Du Bois was the leading African American intellectual of his day. He first established his credentials with his scholarly publications on the Atlanta slave trade and on Philadelphia's black community. In 1897 he began to define his political and racial views, moving from academic work to political and social activism; his publication of "Strivings of the Negro People" in the Atlantic Monthly brought him national attention. Six years later, his classic work The Souls of Black Folk cemented his intellectual credentials. His involvement with the Niagara Movement beginning in 1905 and with the National Association for the Advancement of Colored People made him the most significant of Booker T. Washington's critics and the most prominent and most respected head of the early-twentieth-century campaign for civil rights. In his books and articles, especially those published in the Crisis, Du Bois developed ideas that were fundamental to his vision of race in America and to the long struggle against discrimination and for equality. While he found himself increasingly out of the mainstream civil rights movement following his departure from the NAACP in 1934, Du Bois remained one of the giants among twentieth-century American intellectuals.
References:
1. Blum, Edward J. W. E. B. Du Bois: American Prophet. Philadelphia: University of Pennsylvania Press, 2007.

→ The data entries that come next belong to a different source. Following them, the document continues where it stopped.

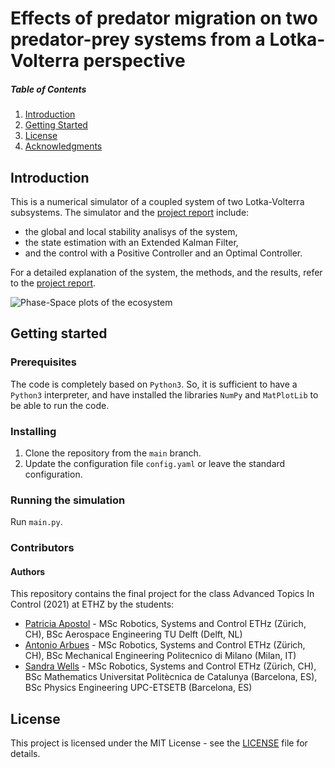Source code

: # Effects of predator migration on two predator-prey systems from a Lotka-Volterra perspective

##### Table of Contents
1. [Introduction](#intro)
2. [Getting Started](#getstarted)
3. [License](#license)
4. [Acknowledgments](#acknowledgments)

<a name="intro"></a>
## Introduction
This is a numerical simulator of a coupled system of two Lotka-Volterra subsystems. The simulator and the [project report](https://github.com/antonioarbues/lotkavolterra-atic/blob/main/report.pdf) include:
- the global and local stability analisys of the system,
- the state estimation with an Extended Kalman Filter,
-  and the control with a Positive Controller and an Optimal Controller.

For a detailed explanation of the system, the methods, and the results, refer to the [project report](https://github.com/antonioarbues/lotkavolterra-atic/blob/main/report.pdf).

![Phase-Space plots of the ecosystem](https://github.com/antonioarbues/lotkavolterra-atic/blob/feature/estimation/phase_0.05.png)

<a name="getstarted"></a>
## Getting started
### Prerequisites
The code is completely based on `Python3`. So, it is sufficient to have a `Python3` interpreter, and have installed the libraries `NumPy` and `MatPlotLib` to be able to run the code.

### Installing
1. Clone the repository from the `main` branch.
2. Update the configuration file `config.yaml` or leave the standard configuration.
### Running the simulation
Run `main.py`.

<a name="contributors"></a>
### Contributors
#### Authors
This repository contains the final project for the class Advanced Topics In Control (2021) at ETHZ by the students:
+ [Patricia Apostol](mailto:papostol@ethz.ch) - MSc Robotics, Systems and Control ETHz (Zürich, CH), BSc Aerospace Engineering TU Delft (Delft, NL)
+ [Antonio Arbues](mailto:aarbues@ethz.ch) - MSc Robotics, Systems and Control ETHz (Zürich, CH), BSc Mechanical Engineering Politecnico di Milano (Milan, IT)
+ [Sandra Wells](mailto:swells@ethz.ch) - MSc Robotics, Systems and Control ETHz (Zürich, CH), BSc Mathematics Universitat Politècnica de Catalunya (Barcelona, ES), BSc Physics Engineering UPC-ETSETB (Barcelona, ES)

<a name="license"></a>
## License
This project is licensed under the MIT License - see the [LICENSE](https://github.com/antonioarbues/lotkavolterra-atic/blob/main/LICENSE) file for details.

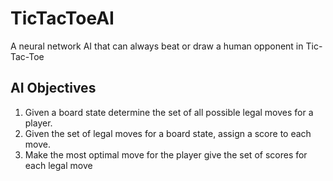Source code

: # TicTacToeAI
A neural network AI that can always beat or draw a human opponent in Tic-Tac-Toe

## AI Objectives
  1. Given a board state determine the set of all possible legal moves for a player.
  2. Given the set of legal moves for a board state, assign a score to each move.
  3. Make the most optimal move for the player give the set of scores for each legal move
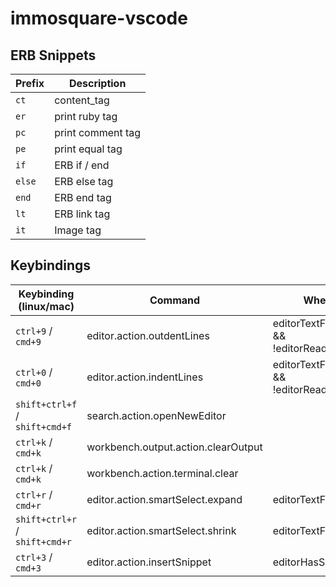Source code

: # immosquare-vscode

## ERB Snippets

| Prefix   | Description            |
| -------- | ---------------------- |
| `ct`     | content_tag            |
| `er`     | print ruby tag         |
| `pc`     | print comment tag      |
| `pe`     | print equal tag        |
| `if`     | ERB if / end           |
| `else`   | ERB else tag           |
| `end`    | ERB end tag            |
| `lt`     | ERB link tag           |
| `it`     | Image tag              |

## Keybindings

| Keybinding (linux/mac)         | Command                                  | When                                  |
| ------------------------------ | ---------------------------------------- | ------------------------------------- |
| `ctrl+9` / `cmd+9`             | editor.action.outdentLines               | editorTextFocus && !editorReadonly    |
| `ctrl+0` / `cmd+0`             | editor.action.indentLines                | editorTextFocus && !editorReadonly    |
| `shift+ctrl+f` / `shift+cmd+f` | search.action.openNewEditor              |                                       |
| `ctrl+k` / `cmd+k`             | workbench.output.action.clearOutput      |                                       |
| `ctrl+k` / `cmd+k`             | workbench.action.terminal.clear          |                                       |
| `ctrl+r` / `cmd+r`             | editor.action.smartSelect.expand         | editorTextFocus                       |
| `shift+ctrl+r` / `shift+cmd+r` | editor.action.smartSelect.shrink         | editorTextFocus                       |
| `ctrl+3` / `cmd+3`             | editor.action.insertSnippet              | editorHasSelection                    |

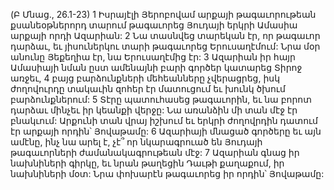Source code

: (Բ Մնաց., 26.1-23)
1 Իսրայէլի Յերոբովամ արքայի թագաւորութեան քսանեօթներորդ տարում թագաւորեց Յուդայի երկրի Ամասիա արքայի որդի Ազարիան: 2 Նա տասնվեց տարեկան էր, որ թագաւոր դարձաւ, եւ յիսուներկու տարի թագաւորեց Երուսաղէմում: Նրա մօր անունը Յեքեղիա էր, նա Երուսաղէմից էր: 3 Ազարիան իր հայր Ամասիայի նման ըստ ամենայնի բարի գործեր կատարեց Տիրոջ առջեւ, 4 բայց բարձունքների մեհեանները չվերացրեց, իսկ ժողովուրդը տակաւին զոհեր էր մատուցում եւ խունկ ծխում բարձունքներում: 5 Տէրը պատուհասեց թագաւորին, եւ նա բորոտ դարձաւ մինչեւ իր կեանքի վերջը: Նա առանձին մի տան մէջ էր բնակւում: Արքունի տան վրայ իշխում եւ երկրի ժողովրդին դատում էր արքայի որդին՝ Յովաթամը:
6 Ազարիայի մնացած գործերը եւ այն ամէնը, ինչ նա արել է, չէ՞ որ նկարագրուած են Յուդայի թագաւորների ժամանակագրութեան մէջ: 7 Ազարիան գնաց իր նախնիների գիրկը, եւ նրան թաղեցին Դաւթի քաղաքում, իր նախնիների մօտ: Նրա փոխարէն թագաւորեց իր որդին՝ Յովաթամը:
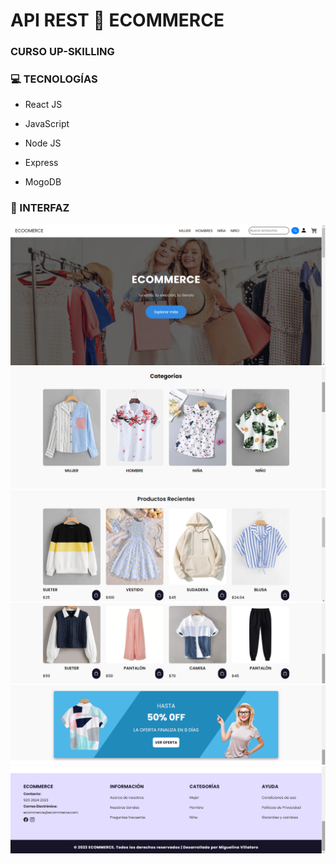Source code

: # API REST 🛒 ECOMMERCE

### CURSO UP-SKILLING

### 💻 TECNOLOGÍAS

- React JS

- JavaScript

- Node JS

- Express

- MogoDB

### 🎨 INTERFAZ

![img](/Desing/Banner.PNG)
![img](/Desing/Categorias.PNG)
![img](/Desing/Productos.PNG)
![img](/Desing/Recientes.PNG)
![img](/Desing/Publicidad.PNG)
![img](/Desing/Footer.PNG)
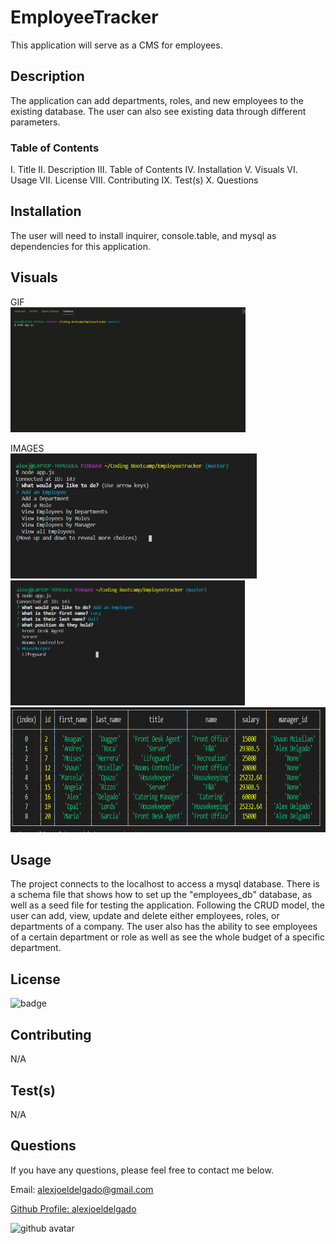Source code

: # EmployeeTracker
This application will serve as a CMS for employees.

## Description
The application can add departments, roles, and new employees to the existing database. The user can also see existing data through different parameters.

### Table of Contents
I. Title
II. Description
III. Table of Contents
IV. Installation
V. Visuals
VI. Usage
VII. License
VIII. Contributing
IX. Test(s)
X. Questions
    
## Installation
The user will need to install inquirer, console.table, and mysql as dependencies for this application.

## Visuals

GIF
<br>
<img src='./assets/images/demo.gif' alt='demogif' height='200px'>

IMAGES
<br>
<img src='./assets/images/ss1.PNG' alt='screenshot1' height='200px'>
<img src='./assets/images/ss2.PNG' alt='screenshot2' height='200px'>
<img src='./assets/images/ss3.PNG' alt='screenshot3' height='200px'>

## Usage
The project connects to the localhost to access a mysql database. There is a schema file that shows how to set up the "employees_db" database, as well as a seed file for testing the application. Following the CRUD model, the user can add, view, update and delete either employees, roles, or departments of a company. The user also has the ability to see employees of a certain department or role as well as see the whole budget of a specific department.

## License
<img src='https://img.shields.io/badge/License-MIT-black' alt='badge'>
    
## Contributing
N/A

## Test(s)
N/A

## Questions
If you have any questions, please feel free to contact me below.

Email: alexjoeldelgado@gmail.com

<a href='https://github.com/alexjoeldelgado'>Github Profile: alexjoeldelgado</a>

<img src='https://avatars2.githubusercontent.com/u/55860772?v=4' height='200px' alt='github avatar'>
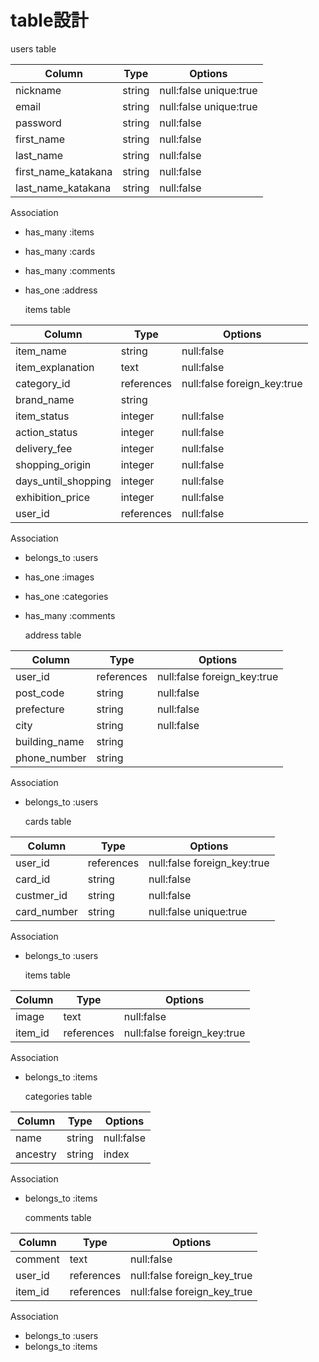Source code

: # table設計

  users table

| Column              | Type   | Options                 |
| ------------------- | ------ | ----------------------- |
| nickname            | string | null:false  unique:true |
| email               | string | null:false  unique:true |
| password            | string | null:false              |
| first_name          | string | null:false              |
| last_name           | string | null:false              |
| first_name_katakana | string | null:false              |
| last_name_katakana  | string | null:false              |

  Association

- has_many :items
- has_many :cards
- has_many :comments
- has_one  :address


  items table

| Column              | Type       | Options                      |
| ------------------- | ---------- | ---------------------------- |
| item_name           | string     | null:false                   |
| item_explanation    | text       | null:false                   |
| category_id         | references | null:false  foreign_key:true |
| brand_name          | string     |                              |
| item_status         | integer    | null:false                   |
| action_status       | integer    | null:false                   |
| delivery_fee        | integer    | null:false                   |
| shopping_origin     | integer    | null:false                   |
| days_until_shopping | integer    | null:false                   |
| exhibition_price    | integer    | null:false                   |
| user_id             | references | null:false                   |

  Association

- belongs_to :users
- has_one    :images
- has_one    :categories
- has_many   :comments


  address table

| Column        | Type       | Options                      |
| ------------- | ---------- | ---------------------------- |
| user_id       | references | null:false  foreign_key:true |
| post_code     | string     | null:false                   |
| prefecture    | string     | null:false                   |
| city          | string     | null:false                   |
| building_name | string     |                              |
| phone_number  | string     |                              |

  Association

- belongs_to :users


  cards table

| Column      | Type       | Options                      |
| ----------- | ---------- | ---------------------------- |
| user_id     | references | null:false  foreign_key:true |
| card_id     | string     | null:false                   |
| custmer_id  | string     | null:false                   |
| card_number | string     | null:false  unique:true      |

  Association

- belongs_to :users


  items table

| Column       | Type       | Options                      |
| ------------ | -----------| ---------------------------- |
| image        | text       | null:false                   |
| item_id      | references | null:false  foreign_key:true |

  Association

- belongs_to :items


  categories table

| Column   | Type   | Options    |
| -------- | ------ | ---------- |
| name     | string | null:false |
| ancestry | string | index      |

Association

- belongs_to :items


  comments table

| Column  | Type       | Options                      |
| ------- | ---------- | ---------------------------- |
| comment | text       | null:false                   |
| user_id | references | null:false  foreign_key_true |
| item_id | references | null:false  foreign_key_true |

  Association

- belongs_to :users
- belongs_to :items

2. Lewis, David Levering. W. E. B. Du Bois. Vol. 1: Biography of a Race, 1868-1919. New York: Henry Holt, 1993; Vol. 2: The Fight for Equality and the American Century, 1919-1963. New York: Henry Holt, 2000.
3. Marable, Manning. W. E. B. Du Bois: Black Radical Democrat. Boston: Twayne Publishers, 1986.
4. Meier, August. Negro Thought in America, 1880-1915: Racial Ideologies in the Age of Booker T. Washington. Ann Arbor: University of Michigan Press, 1963.
5. Moore, Jacqueline M. Booker T. Washington, W. E. B. Du Bois, and the Struggle for Racial Uplift. Wilmington, Del.: Scholarly Resources, 2003.
6. Rampersad, Arnold. The Art and Imagination of W. E. B. Du Bois. Cambridge, Mass.: Harvard University Press, 1976.
7. Rudwick, Elliott M. W. E. B. Du Bois: Propagandist of the Negro Protest. New York: Atheneum, 1969.
8. Wolters, Raymond. Du Bois and His Rivals. Columbia: University of Missouri Press, 2002.